Voilà déjà un an que la Commission européenne a dévoilé ses propositions de révision des directives européennes marchés publics - secteurs classiques et spéciaux - et de création d'une directive concession (voir notre article). Les objectifs de cette réforme sont multiples : modernisation, simplification, allègement des charges administratives, tout en facilitant l’accès des PME et en mettant en avant l’innovation. La directive secteurs classiques a fait l'objet d'un vote en commission "Marché intérieur et protection des consommateurs" (IMCO) du Parlement européen le 18 décembre 2012, étape qui sera franchie par les directives secteurs spéciaux et concessions le 24 janvier prochain.
Concernant la directive marchés publics secteurs classiques, l'apport principal en l'état actuel du texte serait un élargissement de la place accordée à la négociation. La « procédure concurrentielle avec négociation » (selon la nouvelle terminologie) deviendrait la procédure de droit commun pour « les achats qui ne sont pas des achats sur étagères », a expliqué Catherine Bergeal, directrice des affaires juridiques de Bercy, lors de deux interventions publiques le 18 décembre 2012 à Paris (cliquez ici pour voir notre article). Les délais seraient modifiés : actuellement, en procédure négociée, le délai minimal de réception des candidatures, en réponse à un avis d'appel public à la concurrence, est de trente-sept jours. La directive propose de réduire ce délai à 30 jours, et d’instaurer un délai complémentaire de 30 jours pour la remise des offres.
Nouvel outil envisagé par la directive, le partenariat d’innovation : le pouvoir adjudicateur pourrait passer un contrat avec une entreprise sur un projet qu’elle bâtirait et il sera possible dans un deuxième temps de passer un marché directement avec cette entreprise sans mise en concurrence.

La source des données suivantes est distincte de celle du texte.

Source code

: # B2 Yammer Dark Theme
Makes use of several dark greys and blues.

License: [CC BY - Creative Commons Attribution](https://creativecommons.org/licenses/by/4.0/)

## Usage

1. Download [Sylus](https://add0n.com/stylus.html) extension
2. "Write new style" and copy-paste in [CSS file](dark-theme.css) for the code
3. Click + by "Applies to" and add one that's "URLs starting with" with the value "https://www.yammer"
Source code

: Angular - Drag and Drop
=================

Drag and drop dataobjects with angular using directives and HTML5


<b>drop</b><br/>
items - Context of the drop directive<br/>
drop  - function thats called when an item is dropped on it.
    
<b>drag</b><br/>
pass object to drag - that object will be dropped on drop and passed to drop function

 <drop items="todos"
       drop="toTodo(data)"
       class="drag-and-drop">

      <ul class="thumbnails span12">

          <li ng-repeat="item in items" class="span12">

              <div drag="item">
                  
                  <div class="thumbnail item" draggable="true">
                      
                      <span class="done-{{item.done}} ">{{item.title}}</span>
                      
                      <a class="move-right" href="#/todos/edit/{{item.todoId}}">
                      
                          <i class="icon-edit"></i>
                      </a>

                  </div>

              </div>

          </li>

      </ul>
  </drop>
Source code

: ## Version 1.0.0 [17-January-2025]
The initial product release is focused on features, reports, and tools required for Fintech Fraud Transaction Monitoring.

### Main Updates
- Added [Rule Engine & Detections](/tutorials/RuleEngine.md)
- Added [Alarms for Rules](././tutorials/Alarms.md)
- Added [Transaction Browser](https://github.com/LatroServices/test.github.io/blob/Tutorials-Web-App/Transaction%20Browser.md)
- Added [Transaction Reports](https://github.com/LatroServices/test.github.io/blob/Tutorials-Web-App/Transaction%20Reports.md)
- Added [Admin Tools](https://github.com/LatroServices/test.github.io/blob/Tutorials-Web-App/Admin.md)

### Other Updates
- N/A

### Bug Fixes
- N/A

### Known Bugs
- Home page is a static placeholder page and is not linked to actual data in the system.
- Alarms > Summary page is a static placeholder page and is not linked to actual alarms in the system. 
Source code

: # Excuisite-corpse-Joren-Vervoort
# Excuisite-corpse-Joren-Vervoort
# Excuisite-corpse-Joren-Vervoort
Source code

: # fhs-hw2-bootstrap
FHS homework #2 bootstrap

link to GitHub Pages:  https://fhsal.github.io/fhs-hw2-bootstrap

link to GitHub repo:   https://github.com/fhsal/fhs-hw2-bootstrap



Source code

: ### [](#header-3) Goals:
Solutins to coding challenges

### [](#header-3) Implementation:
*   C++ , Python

Par ailleurs la directive exclurait de son champ les contrats d’emprunt, maintiendrait les clauses sociales d’exécution et introduirait le cycle de vie du produit comme critère d'attribution, supprimerait la notion de marché complémentaire, et encadrerait le recours aux avenants (qui seraient supposés ne pas bouleverser l’économie du marché en dessous de 10 % du montant du marché, 15 % pour les travaux).
Certains points semblent toujours poser problème à la France, par exemple la gouvernance. Le projet de directive conserve une disposition visant l’institution de mécanismes de contrôle des marchés publics, confiés à des entités qui pourraient saisir la justice ou toute structures appropriée sur la plainte de tout citoyen. Même si le texte, dans sa version actuelle, s'éloigne du « big brother » ou "bras armé de Bruxelles" initialement critiqué par Bercy (cliquez ici), il comporterait encore, vu de l'Hexagone, certaines lourdeurs.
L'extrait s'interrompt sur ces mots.